Przed odsłuchem upewnij się, że masz mocne nerwy.
Projekt Duma to światowy fenomen podziemia Afryki. Eksperymentalny projekt założony w Kenii pierwotnie był grindecorowym zespołem. Mocniej się nie da? Nic bardziej mylnego. Poszukiwania wykonawców poszły znacznie szerzej sięgając inspiracji bliskich IDM, glitch, noise, słowem wszystkiego co w elektronice odrzuca niewymagającego słuchacza.

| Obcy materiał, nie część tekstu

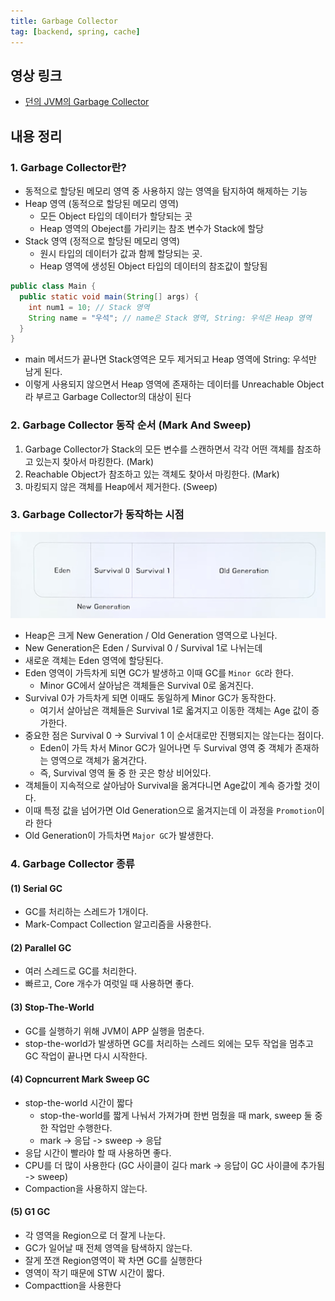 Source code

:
 ```yaml
---
title: Garbage Collector
tag: [backend, spring, cache]
---
```

## 영상 링크
- [던의 JVM의 Garbage Collector](https://www.youtube.com/watch?v=vZRmCbl871I&t=35s&ab_channel=%EC%9A%B0%EC%95%84%ED%95%9C%ED%85%8C%ED%81%AC)

## 내용 정리
### 1. Garbage Collector란?
- 동적으로 할당된 메모리 영역 중 사용하지 않는 영역을 탐지하여 해제하는 기능
- Heap 영역 (동적으로 할당된 메모리 영역)
  - 모든 Object 타입의 데이터가 할당되는 곳
  - Heap 영역의 Obeject를 가리키는 참조 변수가 Stack에 할당
- Stack 영역 (정적으로 할당된 메모리 영역)
  - 원시 타입의 데이터가 값과 함께 할당되는 곳.
  - Heap 영역에 생성된 Object 타입의 데이터의 참조값이 할당됨

```java
public class Main {
  public static void main(String[] args) {
    int num1 = 10; // Stack 영역
    String name = "우석"; // name은 Stack 영역, String: 우석은 Heap 영역
  }
}
```
- main 메서드가 끝나면 Stack영역은 모두 제거되고 Heap 영역에 String: 우석만 남게 된다.
- 이렇게 사용되지 않으면서 Heap 영역에 존재하는 데이터를 Unreachable Object라 부르고 Garbage Collector의 대상이 된다


### 2. Garbage Collector 동작 순서 (Mark And Sweep)
1. Garbage Collector가 Stack의 모든 변수를 스캔하면서 각각 어떤 객체를 참조하고 있는지 찾아서 마킹한다. (Mark)
2. Reachable Object가 참조하고 있는 객체도 찾아서 마킹한다. (Mark)
3. 마킹되지 않은 객체를 Heap에서 제거한다. (Sweep)


### 3. Garbage Collector가 동작하는 시점
![heap.jpg](img%2Fheap.jpg)
- Heap은 크게 New Generation / Old Generation 영역으로 나뉜다.
- New Generation은 Eden / Survival 0 / Survival 1로 나뉘는데
- 새로운 객체는 Eden 영역에 할당된다.
- Eden 영역이 가득차게 되면 GC가 발생하고 이때 GC를 `Minor GC`라 한다.
  - Minor GC에서 살아남은 객체들은 Survival 0로 옮겨진다.
- Survival 0가 가득차게 되면 이때도 동일하게 Minor GC가 동작한다.
  - 여기서 살아남은 객체들은 Survival 1로 옯겨지고 이동한 객체는 Age 값이 증가한다.
- 중요한 점은 Survival 0 -> Survival 1 이 순서대로만 진행되지는 않는다는 점이다.
  - Eden이 가득 차서 Minor GC가 일어나면 두 Survival 영역 중 객체가 존재하는 영역으로 객체가 옮겨간다.
  - 즉, Survival 영역 둘 중 한 곳은 항상 비어있다.
- 객체들이 지속적으로 살아남아 Survival을 옮겨다니면 Age값이 계속 증가할 것이다.
- 이때 특정 값을 넘어가면 Old Generation으로 옮겨지는데 이 과정을 `Promotion`이라 한다
- Old Generation이 가득차면 `Major GC`가 발생한다.


### 4. Garbage Collector 종류
#### (1) Serial GC
- GC를 처리하는 스레드가 1개이다.
- Mark-Compact Collection 알고리즘을 사용한다.

#### (2) Parallel GC
- 여러 스레드로 GC를 처리한다.
- 빠르고, Core 개수가 여럿일 때 사용하면 좋다.


#### (3) Stop-The-World
- GC를 실행하기 위해 JVM이 APP 실행을 멈춘다.
- stop-the-world가 발생하면 GC를 처리하는 스레드 외에는 모두 작업을 멈추고 GC 작업이 끝나면 다시 시작한다.

#### (4) Copncurrent Mark Sweep GC
- stop-the-world 시간이 짧다
  - stop-the-world를 짧게 나눠서 가져가며 한번 멈췄을 때 mark, sweep 둘 중 한 작업만 수행한다.
  - mark -> 응답 -> sweep -> 응답
- 응답 시간이 빨라야 할 때 사용하면 좋다.
- CPU를 더 많이 사용한다 (GC 사이클이 길다 mark -> 응답이 GC 사이클에 추가됨 -> sweep)
- Compaction을 사용하지 않는다.


#### (5) G1 GC
- 각 영역을 Region으로 더 잘게 나눈다.
- GC가 일어날 때 전체 영역을 탐색하지 않는다.
- 잘게 쪼갠 Region영역이 꽉 차면 GC를 실행한다
- 영역이 작기 때문에 STW 시간이 짧다.
- Compacttion을 사용한다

Sięgając w fantazyjne porównania, kenijski projekt określiłbym jako wspólny jam chłopaków z Napalm Death, Merzbow i Fela Kutiego. W tym spirytystycznym chaosie całą jadkę rozpoczyna dźwięk bębnów („Angels and the Abysses”) , czym artyści nie pozwalają się nacieszyć zbyt długo bo już po chwili wciąga nas ponura fala harsh noise wall. Potem jest tylko coraz mocniej. Black metalowy scream(„Corners in Nihil”) rytualnie napędza syntezatorową sieczkę robiąc wytchnienie tylko miejscami tonującymi syntezatorami.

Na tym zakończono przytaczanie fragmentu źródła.